Dataset entries
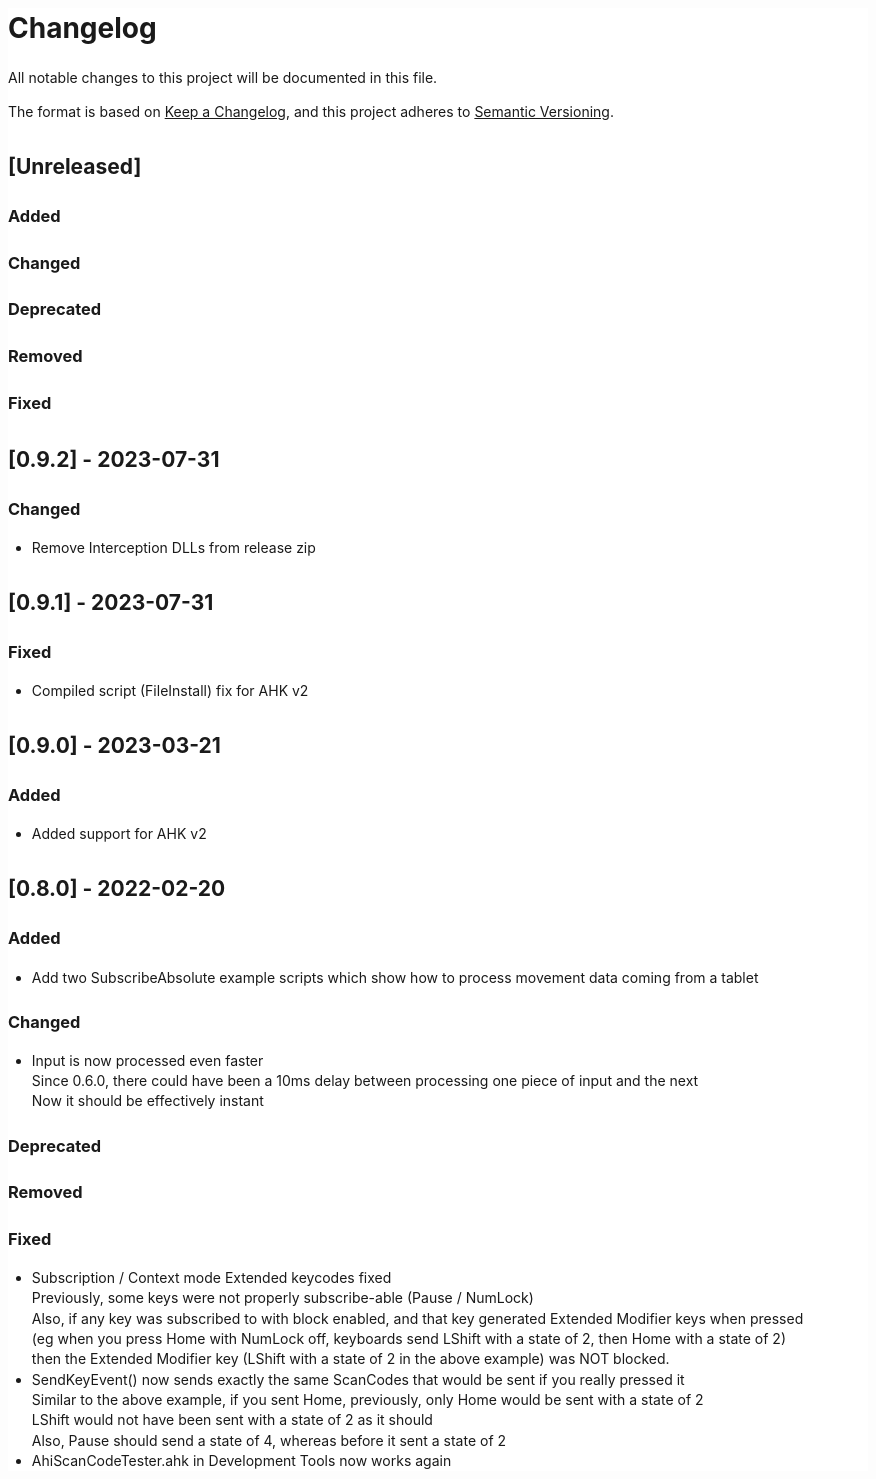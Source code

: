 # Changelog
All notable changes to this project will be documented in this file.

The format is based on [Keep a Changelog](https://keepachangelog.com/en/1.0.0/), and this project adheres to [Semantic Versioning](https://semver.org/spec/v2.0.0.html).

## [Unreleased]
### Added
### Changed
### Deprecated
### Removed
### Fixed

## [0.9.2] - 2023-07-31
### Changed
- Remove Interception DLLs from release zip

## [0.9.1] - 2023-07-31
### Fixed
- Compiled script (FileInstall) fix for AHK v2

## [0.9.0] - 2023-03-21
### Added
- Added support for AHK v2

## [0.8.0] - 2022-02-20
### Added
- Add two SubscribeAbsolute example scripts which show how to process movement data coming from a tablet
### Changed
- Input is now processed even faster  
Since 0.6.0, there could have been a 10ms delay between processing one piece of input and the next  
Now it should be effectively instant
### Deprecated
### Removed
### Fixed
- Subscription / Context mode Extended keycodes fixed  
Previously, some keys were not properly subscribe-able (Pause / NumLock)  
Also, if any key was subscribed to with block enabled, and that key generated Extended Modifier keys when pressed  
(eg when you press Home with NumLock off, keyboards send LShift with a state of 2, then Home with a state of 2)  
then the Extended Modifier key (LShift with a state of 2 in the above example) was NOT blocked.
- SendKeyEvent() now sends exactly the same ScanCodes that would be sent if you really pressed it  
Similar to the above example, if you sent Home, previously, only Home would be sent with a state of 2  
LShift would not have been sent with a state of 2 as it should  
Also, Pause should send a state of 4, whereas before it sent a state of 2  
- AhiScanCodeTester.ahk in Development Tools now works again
* * *
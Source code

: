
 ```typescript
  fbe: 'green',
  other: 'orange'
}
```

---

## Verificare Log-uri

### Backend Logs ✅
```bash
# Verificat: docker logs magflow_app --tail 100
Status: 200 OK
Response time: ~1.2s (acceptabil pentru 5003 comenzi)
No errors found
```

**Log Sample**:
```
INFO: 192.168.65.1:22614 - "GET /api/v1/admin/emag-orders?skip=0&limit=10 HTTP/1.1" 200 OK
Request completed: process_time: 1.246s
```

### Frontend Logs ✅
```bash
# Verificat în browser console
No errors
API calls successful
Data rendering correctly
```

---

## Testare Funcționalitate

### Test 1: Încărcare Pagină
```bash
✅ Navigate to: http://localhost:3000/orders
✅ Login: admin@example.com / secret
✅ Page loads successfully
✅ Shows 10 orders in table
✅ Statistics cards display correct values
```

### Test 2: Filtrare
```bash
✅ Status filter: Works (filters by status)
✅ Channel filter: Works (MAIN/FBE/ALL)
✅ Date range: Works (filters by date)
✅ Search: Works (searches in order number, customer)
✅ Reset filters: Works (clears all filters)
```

▶ _TASK_: Output the number of lines in the records above that contain the string "NumLock", and no other text.

▶ _SOLUTION_: 2